Nuno Magalhães
Brexit: Fatalidade ou Oportunidade?
O resultado do referendo (Brexit) e a escassa diferença eleitoral são consequências de uma população dividida e pouco esclarecida sobre aquilo que é a UE e aquilo que esta significa nas suas vidas.
Sobrepôs-se o nacionalismo, a xenofobia e o racismo sobre os valores europeus. Não significa isso que o Reino Unido rejeite a paz ou prosperidade, mas a solidariedade britânica é fortemente afetada. Até porque o Reino Unido há muito que considera a UE um travão ao seu próprio desenvolvimento. Esta ideia está longe de ser correta.
O cálculo do “custo/benefício” da UE não pode ser um mero exercício de “toma lá, dá cá”, pois além das contribuições financeiras, há inúmeros ganhos não financeiros e não materiais. Quanto valem a segurança, o mercado interno, o apoio técnico, as liberdades, os direitos, a paz, conseguidos através da União Europeia, na equação britânica?
Por outro lado, a saída de uma das maiores economias mundiais da UE terá consequências para a União Europeia e para o Euro, mas também, para o Reino Unido e para a Libra, como comprovámos com a reação dos mercados, após o referendo. Contudo, sendo a UE um gigante económico, conseguirá reagir ao mercado e recuperar a solidez da sua posição. No que diz respeito ao Reino Unido, paira a incerteza. Além de perder acesso ao maior mercado mundial (UE), há um enorme e fastidioso caminho a percorrer em negociações bilaterais, para recuperar a sua posição no mercado e alcançar estabilidade.
A isto acresce a turbulência política, com as posições dissonantes da Escócia e Irlanda do Norte. Afirmar que o Reino Unido fica em melhor posição que a UE, tal como o fez Nigel Farage no Parlamento Europeu, só está ao alcance do egocentrismo extremista e nacionalista. Será sempre mais difícil para um só Estado-Membro colmatar a ausência dos restantes 27. A União Europeia está assente num princípio de cooperação entre países e o Bloco Europeu mais facilmente conseguirá recuperar, agindo em conjunto, do que o Reino Unido, que se verá sozinho e (possivelmente) desagregado.

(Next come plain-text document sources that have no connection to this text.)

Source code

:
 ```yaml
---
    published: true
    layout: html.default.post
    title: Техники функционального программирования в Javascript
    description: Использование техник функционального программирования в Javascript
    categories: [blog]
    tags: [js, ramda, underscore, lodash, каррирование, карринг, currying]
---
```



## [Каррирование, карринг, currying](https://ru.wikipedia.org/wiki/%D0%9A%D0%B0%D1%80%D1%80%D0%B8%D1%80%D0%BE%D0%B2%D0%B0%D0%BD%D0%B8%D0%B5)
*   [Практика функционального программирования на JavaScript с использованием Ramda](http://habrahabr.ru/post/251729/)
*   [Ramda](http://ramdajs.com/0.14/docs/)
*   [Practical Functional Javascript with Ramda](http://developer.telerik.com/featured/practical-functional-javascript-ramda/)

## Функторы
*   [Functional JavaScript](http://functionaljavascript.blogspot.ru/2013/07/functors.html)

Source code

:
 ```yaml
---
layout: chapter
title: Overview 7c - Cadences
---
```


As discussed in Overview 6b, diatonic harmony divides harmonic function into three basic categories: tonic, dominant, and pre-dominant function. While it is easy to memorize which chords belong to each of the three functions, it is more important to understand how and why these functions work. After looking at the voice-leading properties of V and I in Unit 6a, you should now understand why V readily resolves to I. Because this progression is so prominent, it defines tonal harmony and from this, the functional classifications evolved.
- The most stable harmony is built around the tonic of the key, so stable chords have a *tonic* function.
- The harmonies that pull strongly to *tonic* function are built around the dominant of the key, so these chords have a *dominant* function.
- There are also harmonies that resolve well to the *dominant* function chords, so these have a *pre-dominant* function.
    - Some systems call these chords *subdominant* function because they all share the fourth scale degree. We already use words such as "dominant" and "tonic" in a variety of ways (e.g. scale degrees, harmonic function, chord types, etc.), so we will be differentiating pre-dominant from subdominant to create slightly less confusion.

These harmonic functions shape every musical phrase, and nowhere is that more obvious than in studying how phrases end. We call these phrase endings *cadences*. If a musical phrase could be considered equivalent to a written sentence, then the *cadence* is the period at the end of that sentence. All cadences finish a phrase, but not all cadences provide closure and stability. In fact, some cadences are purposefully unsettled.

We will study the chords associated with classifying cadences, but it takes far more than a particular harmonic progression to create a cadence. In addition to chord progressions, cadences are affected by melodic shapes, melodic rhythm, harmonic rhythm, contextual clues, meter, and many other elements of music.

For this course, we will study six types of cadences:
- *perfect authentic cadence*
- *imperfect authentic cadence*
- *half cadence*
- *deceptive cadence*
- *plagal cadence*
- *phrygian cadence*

Estamos convictos que o Brexit não é uma fatalidade. Depois de décadas em que o projeto europeu nos apontava claramente um rumo para a união – paz, livre circulação de pessoas, desenvolvimento económico e social, Mercado Único, Euro – e que levou os europeus a abraçar este projeto consentindo, sem receios, as cedências de soberania, estamos, atualmente, perante um impasse. Não é percetível qual o projeto, o objetivo, qual o futuro pretendido para a EU e para o projeto Europeu.
Os cidadãos europeus veem-se, atualmente, inseridos num contexto em que instituições europeias têm influência no seu dia a dia sem associarem, a isso, qualquer vantagem no horizonte ou no seu quotidiano.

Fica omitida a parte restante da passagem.